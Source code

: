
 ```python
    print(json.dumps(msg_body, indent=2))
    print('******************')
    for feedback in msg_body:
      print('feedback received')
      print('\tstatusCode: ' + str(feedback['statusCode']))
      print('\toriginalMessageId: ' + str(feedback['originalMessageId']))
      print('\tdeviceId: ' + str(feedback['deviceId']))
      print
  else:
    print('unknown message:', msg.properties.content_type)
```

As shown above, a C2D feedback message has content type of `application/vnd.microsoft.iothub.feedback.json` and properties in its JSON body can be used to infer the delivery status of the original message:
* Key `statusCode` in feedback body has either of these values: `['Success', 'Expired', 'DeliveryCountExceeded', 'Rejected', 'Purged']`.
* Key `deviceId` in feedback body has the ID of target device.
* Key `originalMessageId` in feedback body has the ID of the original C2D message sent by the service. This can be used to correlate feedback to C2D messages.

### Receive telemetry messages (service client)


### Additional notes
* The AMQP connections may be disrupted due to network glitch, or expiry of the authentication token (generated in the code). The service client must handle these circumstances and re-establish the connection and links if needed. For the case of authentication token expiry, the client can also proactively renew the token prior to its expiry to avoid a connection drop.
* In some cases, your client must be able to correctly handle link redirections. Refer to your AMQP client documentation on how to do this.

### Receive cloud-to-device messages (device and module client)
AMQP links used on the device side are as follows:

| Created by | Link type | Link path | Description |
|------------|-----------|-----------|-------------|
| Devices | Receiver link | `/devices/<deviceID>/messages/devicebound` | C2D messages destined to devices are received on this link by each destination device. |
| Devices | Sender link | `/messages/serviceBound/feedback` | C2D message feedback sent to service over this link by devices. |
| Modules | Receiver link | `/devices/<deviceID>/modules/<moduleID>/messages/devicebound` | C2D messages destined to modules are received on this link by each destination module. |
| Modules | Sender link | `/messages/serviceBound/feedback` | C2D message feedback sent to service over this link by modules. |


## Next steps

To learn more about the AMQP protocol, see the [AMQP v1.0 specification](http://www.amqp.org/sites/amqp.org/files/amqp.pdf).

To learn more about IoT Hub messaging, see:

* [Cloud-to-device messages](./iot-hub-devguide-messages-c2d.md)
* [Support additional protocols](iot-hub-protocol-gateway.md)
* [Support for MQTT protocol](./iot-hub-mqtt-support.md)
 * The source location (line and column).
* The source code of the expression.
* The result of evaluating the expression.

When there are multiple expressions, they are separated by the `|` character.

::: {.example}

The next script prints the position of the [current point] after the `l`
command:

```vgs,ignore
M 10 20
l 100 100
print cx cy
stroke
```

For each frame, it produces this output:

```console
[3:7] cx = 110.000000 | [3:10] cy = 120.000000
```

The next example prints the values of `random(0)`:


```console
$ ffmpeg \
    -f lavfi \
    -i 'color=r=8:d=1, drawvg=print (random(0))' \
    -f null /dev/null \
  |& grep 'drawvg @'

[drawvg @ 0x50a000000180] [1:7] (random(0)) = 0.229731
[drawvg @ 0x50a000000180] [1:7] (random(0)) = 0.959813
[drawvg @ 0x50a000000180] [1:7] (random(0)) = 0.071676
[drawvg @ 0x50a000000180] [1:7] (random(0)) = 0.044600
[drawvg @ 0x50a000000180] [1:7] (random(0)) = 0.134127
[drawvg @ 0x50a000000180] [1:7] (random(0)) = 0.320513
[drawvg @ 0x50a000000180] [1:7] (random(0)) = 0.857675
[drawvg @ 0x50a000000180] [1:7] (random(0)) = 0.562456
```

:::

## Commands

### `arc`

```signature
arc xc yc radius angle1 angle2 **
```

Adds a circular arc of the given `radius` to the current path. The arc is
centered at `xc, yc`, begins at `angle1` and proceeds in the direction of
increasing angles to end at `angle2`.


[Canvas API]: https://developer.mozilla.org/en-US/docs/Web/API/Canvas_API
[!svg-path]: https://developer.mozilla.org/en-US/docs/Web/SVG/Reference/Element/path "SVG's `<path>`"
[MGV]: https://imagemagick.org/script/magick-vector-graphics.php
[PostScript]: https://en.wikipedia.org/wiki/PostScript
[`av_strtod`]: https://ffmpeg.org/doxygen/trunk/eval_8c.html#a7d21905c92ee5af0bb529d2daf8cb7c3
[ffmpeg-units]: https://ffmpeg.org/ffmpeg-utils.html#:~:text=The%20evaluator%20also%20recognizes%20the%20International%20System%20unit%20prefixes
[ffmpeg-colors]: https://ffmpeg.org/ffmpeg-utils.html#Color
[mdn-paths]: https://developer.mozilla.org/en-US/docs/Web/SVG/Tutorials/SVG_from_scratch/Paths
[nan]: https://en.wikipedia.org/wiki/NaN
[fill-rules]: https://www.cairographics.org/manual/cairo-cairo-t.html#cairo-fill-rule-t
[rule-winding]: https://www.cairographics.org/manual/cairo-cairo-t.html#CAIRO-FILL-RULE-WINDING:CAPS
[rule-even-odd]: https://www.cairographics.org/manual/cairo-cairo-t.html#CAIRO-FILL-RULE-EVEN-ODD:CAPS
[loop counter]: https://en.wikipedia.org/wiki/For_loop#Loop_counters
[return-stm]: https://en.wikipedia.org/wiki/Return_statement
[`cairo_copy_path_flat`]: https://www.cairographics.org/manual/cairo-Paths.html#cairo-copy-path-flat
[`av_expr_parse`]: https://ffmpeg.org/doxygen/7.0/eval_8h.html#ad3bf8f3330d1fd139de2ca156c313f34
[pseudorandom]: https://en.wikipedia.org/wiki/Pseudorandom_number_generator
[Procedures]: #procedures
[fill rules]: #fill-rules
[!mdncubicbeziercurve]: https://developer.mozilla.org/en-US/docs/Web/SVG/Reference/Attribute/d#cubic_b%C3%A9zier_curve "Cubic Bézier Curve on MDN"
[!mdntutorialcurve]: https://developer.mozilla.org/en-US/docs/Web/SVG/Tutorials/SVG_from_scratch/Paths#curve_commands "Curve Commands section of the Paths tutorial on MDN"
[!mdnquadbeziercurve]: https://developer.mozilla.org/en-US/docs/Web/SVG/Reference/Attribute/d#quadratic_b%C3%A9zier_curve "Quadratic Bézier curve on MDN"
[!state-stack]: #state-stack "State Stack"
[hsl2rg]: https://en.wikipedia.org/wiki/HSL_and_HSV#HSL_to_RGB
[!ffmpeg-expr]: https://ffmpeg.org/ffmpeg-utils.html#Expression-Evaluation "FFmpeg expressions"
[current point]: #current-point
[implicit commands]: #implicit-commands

= = = = = = =

> **Exercise**: Look through the material above. Copy each line where the word "expressions" appears.

> **Problem solution**:
When there are multiple expressions, they are separated by the `|` character.
[!ffmpeg-expr]: https://ffmpeg.org/ffmpeg-utils.html#Expression-Evaluation "FFmpeg expressions"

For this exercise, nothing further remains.